Records shown section start
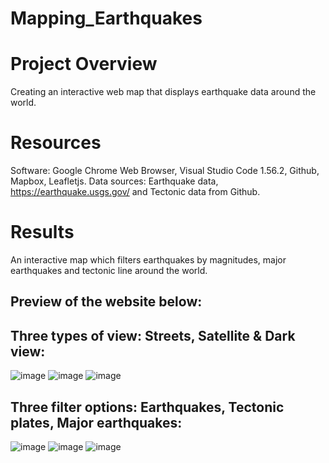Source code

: # Mapping_Earthquakes

# Project Overview
Creating an interactive web map that displays earthquake data around the world.

# Resources
Software: Google Chrome Web Browser, Visual Studio Code 1.56.2, Github, Mapbox, Leafletjs.
Data sources: Earthquake data, https://earthquake.usgs.gov/ and Tectonic data from Github.

# Results
An interactive map which filters earthquakes by magnitudes, major earthquakes and tectonic line around the world.
## Preview of the website below:
## Three types of view: Streets, Satellite & Dark view:
![image](https://user-images.githubusercontent.com/81877387/126858559-19716107-15f7-445e-93bc-0c1c7c9c0aef.png)
![image](https://user-images.githubusercontent.com/81877387/126858565-e5ae7cc5-a317-4c97-b32b-6670c8878a25.png)
![image](https://user-images.githubusercontent.com/81877387/126858570-20c2f8a2-f402-4aa3-b3fa-7802a54889a5.png)
## Three filter options: Earthquakes, Tectonic plates, Major earthquakes:
![image](https://user-images.githubusercontent.com/81877387/126858575-b4d6e69e-4c02-449e-8025-0edff1ec2165.png)
![image](https://user-images.githubusercontent.com/81877387/126858578-a44071a3-51b2-4251-b78d-95d044e5ed9b.png)
![image](https://user-images.githubusercontent.com/81877387/126858580-842e4c77-2356-4507-bbe4-ee58f064601b.png)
Records shown section end
__What is needed__
Everything above from the line containing "# Project Overview" down to the line containing "## Three types" is to be transcribed exactly, with both of those lines included and nothing else added.

__Response to the exercise__
# Project Overview
Creating an interactive web map that displays earthquake data around the world.

# Resources
Software: Google Chrome Web Browser, Visual Studio Code 1.56.2, Github, Mapbox, Leafletjs.
Data sources: Earthquake data, https://earthquake.usgs.gov/ and Tectonic data from Github.

# Results
An interactive map which filters earthquakes by magnitudes, major earthquakes and tectonic line around the world.
## Preview of the website below:
## Three types of view: Streets, Satellite & Dark view:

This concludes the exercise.